From Oxford Languages:
SMART
Old English smeortan (verb), of West Germanic origin; related to German schmerzen; the adjective is related to the verb, the original sense (late Old English) being ‘causing sharp pain’; from this arose ‘keen, brisk’, whence the current senses of ‘mentally sharp’ and ‘neat in a brisk, sharp style’.
Being smart can smart. Through the sideways association of pain, sharpness, and mental agility, the word seems like a capsule inversion of that fabled expression, ‘ignorance is bliss.’
“When I was a girl just setting out on my quest,” wrote the journalist and author Barbara Ehrenreich in her memoir Living With a Wild God, “I asked myself whether I would want to know the “truth” even if I was given the “foreknowledge that it would only be a bitter disillusionment.”

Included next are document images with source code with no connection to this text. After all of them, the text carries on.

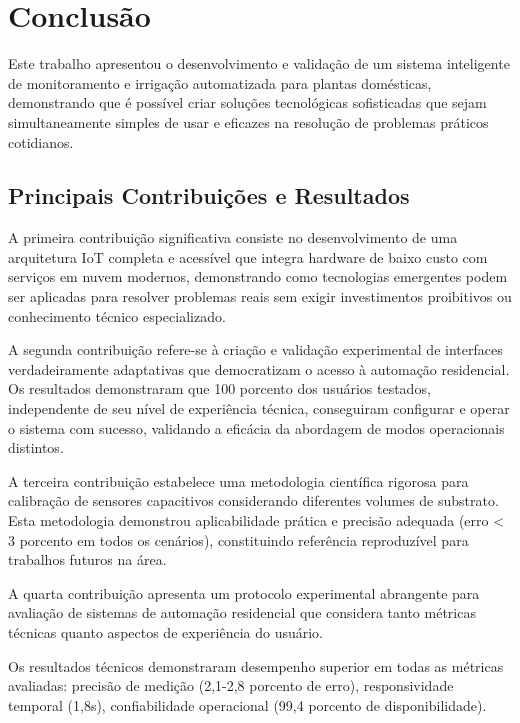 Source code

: \documentclass[twoside,english,brazilian]{UNISINOSmonografia}
\begin{document}
\chapter{Conclusão}

Este trabalho apresentou o desenvolvimento e validação de um sistema inteligente de monitoramento e irrigação automatizada para plantas domésticas, demonstrando que é possível criar soluções tecnológicas sofisticadas que sejam simultaneamente simples de usar e eficazes na resolução de problemas práticos cotidianos.

\section{Principais Contribuições e Resultados}

A primeira contribuição significativa consiste no desenvolvimento de uma arquitetura IoT completa e acessível que integra hardware de baixo custo com serviços em nuvem modernos, demonstrando como tecnologias emergentes podem ser aplicadas para resolver problemas reais sem exigir investimentos proibitivos ou conhecimento técnico especializado.

A segunda contribuição refere-se à criação e validação experimental de interfaces verdadeiramente adaptativas que democratizam o acesso à automação residencial. Os resultados demonstraram que 100 porcento dos usuários testados, independente de seu nível de experiência técnica, conseguiram configurar e operar o sistema com sucesso, validando a eficácia da abordagem de modos operacionais distintos.

A terceira contribuição estabelece uma metodologia científica rigorosa para calibração de sensores capacitivos considerando diferentes volumes de substrato. Esta metodologia demonstrou aplicabilidade prática e precisão adequada (erro < 3 porcento em todos os cenários), constituindo referência reproduzível para trabalhos futuros na área.

A quarta contribuição apresenta um protocolo experimental abrangente para avaliação de sistemas de automação residencial que considera tanto métricas técnicas quanto aspectos de experiência do usuário.

Os resultados técnicos demonstraram desempenho superior em todas as métricas avaliadas: precisão de medição (2,1-2,8 porcento de erro), responsividade temporal (1,8s), confiabilidade operacional (99,4 porcento de disponibilidade).
\end{document}
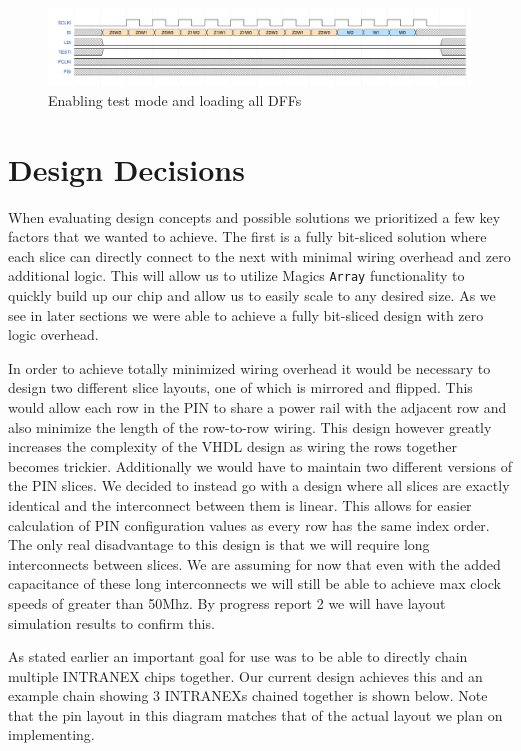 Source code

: \documentclass{article}
\begin{document}
\begin{figure}[H]
    \centering
    \includegraphics[width=\linewidth]{../waveforms/test.png}
    \caption{Enabling test mode and loading all DFFs}
\end{figure}

\section{Design Decisions}

When evaluating design concepts and possible solutions we prioritized a few key
factors that we wanted to achieve. The first is a fully bit-sliced solution
where each slice can directly connect to the next with minimal wiring overhead
and zero additional logic. This will allow us to utilize Magics \texttt{Array}
functionality to quickly build up our chip and allow us to easily scale to any
desired size. As we see in later sections we were able to achieve a fully
bit-sliced design with zero logic overhead.

In order to achieve totally minimized wiring overhead it would be necessary to
design two different slice layouts, one of which is mirrored and flipped. This
would allow each row in the PIN to share a power rail with the adjacent row and
also minimize the length of the row-to-row wiring. This design however greatly
increases the complexity of the VHDL design as wiring the rows together becomes
trickier. Additionally we would have to maintain two different versions of the
PIN slices. We decided to instead go with a design where all slices are exactly
identical and the interconnect between them is linear. This allows for easier
calculation of PIN configuration values as every row has the same index order.
The only real disadvantage to this design is that we will require long
interconnects between slices. We are assuming for now that even with the added
capacitance of these long interconnects we will still be able to achieve max
clock speeds of greater than 50Mhz. By progress report 2 we will have layout
simulation results to confirm this.

As stated earlier an important goal for use was to be able to directly chain
multiple INTRANEX chips together. Our current design achieves this and an
example chain showing 3 INTRANEXs chained together is shown below. Note that
the pin layout in this diagram matches that of the actual layout we plan on
implementing.
\end{document}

This possibility had been impressed on me at a very young age by a radio drama, long ago, when there were such things in America, with actors and scripts. Four mostly paralyzed veterans occupy a hospital room, where only one can see out the window. He whiles away the hours by describing the outside world to his roommates the comings and goings, the laughing children, the pretty girls-until one of the other men demands that he get a turn in the bed by the window. The switch is made. The new guy gets the window and discovers that what actually lies outside is nothing but a brick wall-no comings and goings, no laughter or sunshine. Would I want to know a truth like that? Courageously, or so I thought at the time, I decided that I would.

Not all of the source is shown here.